O combate quotidiano
Hoje, enfrentamos um retrocesso civilizacional em que temos de lutar por manter direitos fundamentais e evitar ser esmagados pelas narrativas do movimento global da extrema-direita.
Faço parte da geração millennial que se adaptou a múltiplas transições, que ainda se recorda de viver num mundo analógico, em que as notícias tardavam a fazer o seu percurso até nós e podíamos acreditar naquilo que víamos e líamos. A nostalgia não me faz olhar para o passado com cores rosadas. Estou ciente de que, embora parecesse um mundo mais estável, não tínhamos acesso a toda a informação.
Hoje em dia, viver em tempo real, e sintonizados de forma permanente com o mundo, passou a ser o nosso modus vivendi, o que cria uma maior perceção de caos. Não conseguimos absorver o excesso de informação que estimula constantemente o nosso cérebro, gerando ansiedade e inquietação.
Tenho observado, com curiosidade, a forma como os americanos estão a reagir ao início de uma segunda presidência de Donald Trump, em especial os americanos que não votaram neste presidente e que estão impossibilitados de se mudarem para outro país.
Receiam a agitação política que aí vem. Leram a notícia de que Trump perdoou grande parte dos responsáveis pela violência e ataque contra o Capitólio há quatros anos. E interrogam-se sobre a possibilidade de os EUA entrarem num período de milícias armadas e guerrilha.

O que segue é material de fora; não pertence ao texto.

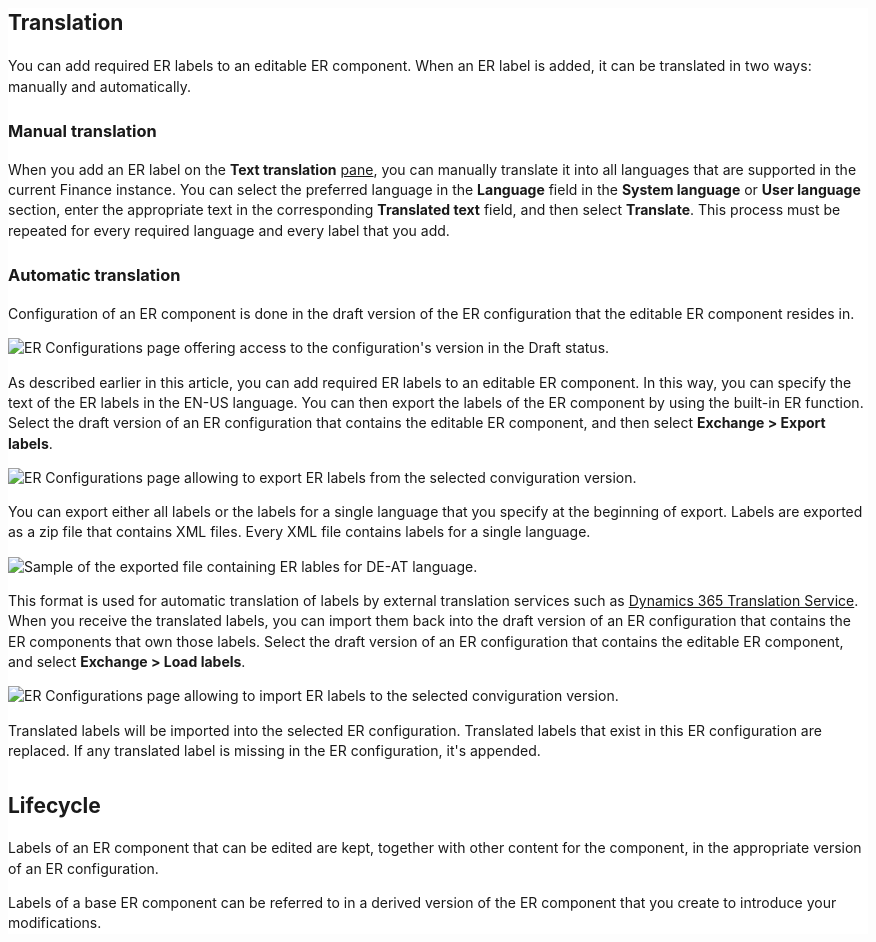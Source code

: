 ## Translation

You can add required ER labels to an editable ER component. When an ER label is added, it can be translated in two ways: manually and automatically.

### Manual translation

When you add an ER label on the **Text translation** [pane](#TextTranslationPane), you can manually translate it into all languages that are supported in the current Finance instance. You can select the preferred language in the **Language** field in the **System language** or **User language** section, enter the appropriate text in the corresponding **Translated text** field, and then select **Translate**. This process must be repeated for every required language and every label that you add.

### Automatic translation

Configuration of an ER component is done in the draft version of the ER configuration that the editable ER component resides in.

![ER Configurations page offering access to the configuration's version in the Draft status.](./media/er-multilingual-labels-configurations.png)

As described earlier in this article, you can add required ER labels to an editable ER component. In this way, you can specify the text of the ER labels in the EN-US language. You can then export the labels of the ER component by using the built-in ER function. Select the draft version of an ER configuration that contains the editable ER component, and then select **Exchange \> Export labels**.

![ER Configurations page allowing to export ER labels from the selected conviguration version.](./media/er-multilingual-labels-export.png)

You can export either all labels or the labels for a single language that you specify at the beginning of export. Labels are exported as a zip file that contains XML files. Every XML file contains labels for a single language.

![Sample of the exported file containing ER lables for DE-AT language.](./media/er-multilingual-labels-in-xml.png)

This format is used for automatic translation of labels by  external translation services such as [Dynamics 365 Translation Service](../lifecycle-services/translation-service-overview.md). When you receive the translated labels, you can import them back into the draft version of an ER configuration that contains the ER components that own those labels. Select the draft version of an ER configuration that contains the editable ER component, and select **Exchange \> Load labels**.

![ER Configurations page allowing to import ER labels to the selected conviguration version.](./media/er-multilingual-labels-load.png)

Translated labels will be imported into the selected ER configuration. Translated labels that exist in this ER configuration are replaced. If any translated label is missing in the ER configuration, it's appended.

## Lifecycle

Labels of an ER component that can be edited are kept, together with other content for the component, in the appropriate version of an ER configuration.

Labels of a base ER component can be referred to in a derived version of the ER component that you create to introduce your modifications.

Muitos deles optam pelo escapismo e tentam negar que o mundo possa estar a mudar de forma irremediável. Desligam-se das notícias, vivem apenas para o seu círculo familiar e interesses pessoais, e evitam ser alarmados. Sabem que vem aí uma longa luta, mas receiam não ser capazes de aguentar o embate mental. E quem poderia culpá-los?
Nunca, na minha juventude, pensei que iria enfrentar, nesta altura, o mundo num estado tão transtornado. Hoje, enfrentamos um retrocesso civilizacional, como nunca antes visto, em que temos de lutar por manter direitos fundamentais e evitar ser esmagados pelas narrativas do movimento global da extrema-direita.
Houve uma altura em que eu diria que era preciso partir para a luta e gastar todas as nossas forças no combate, mas hoje penso de forma diferente. Se não formos capazes de preservar primeiro o nosso bem-estar, não conseguiremos vislumbrar um ponto de luz nas imensas trevas.
A uma escala individual pode parecer insignificante, mas os pequenos passos tomados para preservar o nosso bem-estar, seja de que maneira for, são também determinantes para ajudar a reduzir o caos que vive na nossa cabeça. Só assim poderemos então enfrentar o combate quotidiano e lidar com a turbulência do mundo exterior.